Bimbo innocente e saggio Anziano insieme,

di poesia colora l’Arte eppoi l’Artista,

palpita il cuore come èmpito d’amore,

che irrora giubilando di sorrisi

le meste spoglie di perduta speme,

della mia mente e del cuore

che reduci da guerre,

dolori e da battaglie,

ombreggiati da rare gioie e irrequietezze,

son diventati parte

dell’alabastro dei suoi vasi,

così, immortalati dal suo studio

e dal suo prezioso lavoro,

così, fermi e donanti i seni

alla luce della finestra,

intrecciati alla classicità delle forme,

intessuti nell’anima dello sguardo suo,

suo sguardo,

fatto di severità

e profondo fervore,

fede novella di cotanto

Amore.

Alessandra Vettori

Forza vitale

Erano gli scienziati di due secoli fa.

Nessuno li ha creduti dopo.

Effluvi di poesia dal respiro del cuore

sortivano veritieri dai loro bronchi,

dai polmoni immaginati come ali

dell’animus.

Una forza vitale, della pianta immemore,

disegnavano, questi scienziati-artisti.

Vedevano con gli occhi dello Spirito,

la clorofilla verde dinamizzarsi come sangue,

rigenerare atmosfere ed aliti,

risuscitare vita attiva,

fulcro di fecondità del calice

del fiore,

purezza di purità vestita,

mentre Madre Natura

al mondo s’affacciava

con un nuovo abito,

toccava con le sue dita vegetali e suonava

sinfonie sconosciute fin’allora,

di radice in radice

di germoglio in germoglio

di stelo in stelo

di foglia in foglia

di nervatura diafana in nervatura diafana

di fiore in fiore

di frutto in frutto,

saltando le continuità convenzionali,

ritornando sempre in seno

all’archetipo della pianta senza padre né madre.

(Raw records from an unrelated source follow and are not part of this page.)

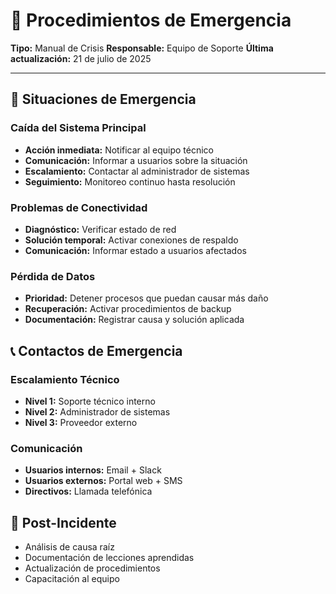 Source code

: # 🚨 Procedimientos de Emergencia

**Tipo:** Manual de Crisis
**Responsable:** Equipo de Soporte
**Última actualización:** 21 de julio de 2025

---

## 🚨 Situaciones de Emergencia

### Caída del Sistema Principal
- **Acción inmediata:** Notificar al equipo técnico
- **Comunicación:** Informar a usuarios sobre la situación
- **Escalamiento:** Contactar al administrador de sistemas
- **Seguimiento:** Monitoreo continuo hasta resolución

### Problemas de Conectividad
- **Diagnóstico:** Verificar estado de red
- **Solución temporal:** Activar conexiones de respaldo
- **Comunicación:** Informar estado a usuarios afectados

### Pérdida de Datos
- **Prioridad:** Detener procesos que puedan causar más daño
- **Recuperación:** Activar procedimientos de backup
- **Documentación:** Registrar causa y solución aplicada

## 📞 Contactos de Emergencia

### Escalamiento Técnico
- **Nivel 1:** Soporte técnico interno
- **Nivel 2:** Administrador de sistemas
- **Nivel 3:** Proveedor externo

### Comunicación
- **Usuarios internos:** Email + Slack
- **Usuarios externos:** Portal web + SMS
- **Directivos:** Llamada telefónica

## 📝 Post-Incidente
- Análisis de causa raíz
- Documentación de lecciones aprendidas
- Actualización de procedimientos
- Capacitación al equipo
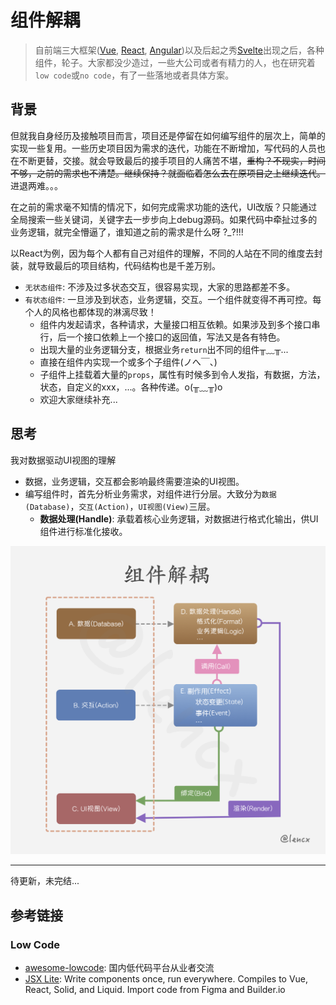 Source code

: # 组件解耦

> 自前端三大框架([Vue](https://vuejs.org), [React](https://reactjs.org), [Angular](https://angular.io))以及后起之秀[Svelte](https://svelte.dev)出现之后，各种组件，轮子。大家都没少造过，一些大公司或者有精力的人，也在研究着`low code`或`no code`，有了一些落地或者具体方案。

## 背景

但就我自身经历及接触项目而言，项目还是停留在如何编写组件的层次上，简单的实现一些复用。一些历史项目因为需求的迭代，功能在不断增加，写代码的人员也在不断更替，交接。就会导致最后的接手项目的人痛苦不堪，~~重构？不现实，时间不够，之前的需求也不清楚。继续保持？就面临着怎么去在原项目之上继续迭代。~~ 进退两难。。。

在之前的需求毫不知情的情况下，如何完成需求功能的迭代，UI改版？只能通过全局搜索一些关键词，关键字去一步步向上debug源码。如果代码中牵扯过多的业务逻辑，就完全懵逼了，谁知道之前的需求是什么呀 ?_?!!!

以React为例，因为每个人都有自己对组件的理解，不同的人站在不同的维度去封装，就导致最后的项目结构，代码结构也是千差万别。

* `无状态组件`: 不涉及过多状态交互，很容易实现，大家的思路都差不多。
* `有状态组件`: 一旦涉及到状态，业务逻辑，交互。一个组件就变得不再可控。每个人的风格也都体现的淋漓尽致！
  * 组件内发起请求，各种请求，大量接口相互依赖。如果涉及到多个接口串行，后一个接口依赖上一个接口的返回值，写法又是各有特色。
  * 出现大量的业务逻辑分支，根据业务`return`出不同的组件╥﹏╥...
  * 直接在组件内实现一个或多个子组件(ノへ￣、)
  * 子组件上挂载着大量的`props`，属性有时候多到令人发指，有数据，方法，状态，自定义的xxx，...。各种传递。o(╥﹏╥)o
  * 欢迎大家继续补充...

## 思考

我对数据驱动UI视图的理解

* 数据，业务逻辑，交互都会影响最终需要渲染的UI视图。
* 编写组件时，首先分析业务需求，对组件进行分层。大致分为`数据(Database)`，`交互(Action)`，`UI视图(View)`三层。
  * **数据处理(Handle)**: 承载着核心业务逻辑，对数据进行格式化输出，供UI组件进行标准化接收。
  <!-- * **副作用(Effect)**:  -->

![组件拆分原则](./img/comp.png)

----

待更新，未完结...

## 参考链接

### Low Code

* [awesome-lowcode](https://github.com/taowen/awesome-lowcode): 国内低代码平台从业者交流
* [JSX Lite](https://github.com/BuilderIO/jsx-lite): Write components once, run everywhere. Compiles to Vue, React, Solid, and Liquid. Import code from Figma and Builder.io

Era la Forza vitale del mondo vegetale,

invisibile

ma attenta

nella costruzione architettonica

di fiore in fiore

generante generatrice di energie formatrici

conversazioni della Luce

con i propri figli.

Tutto questo gli scienziati artisti percepivano.

E i ricami della vita

venivano in quello stesso momento

sparsi dal vento sulle colline incredule.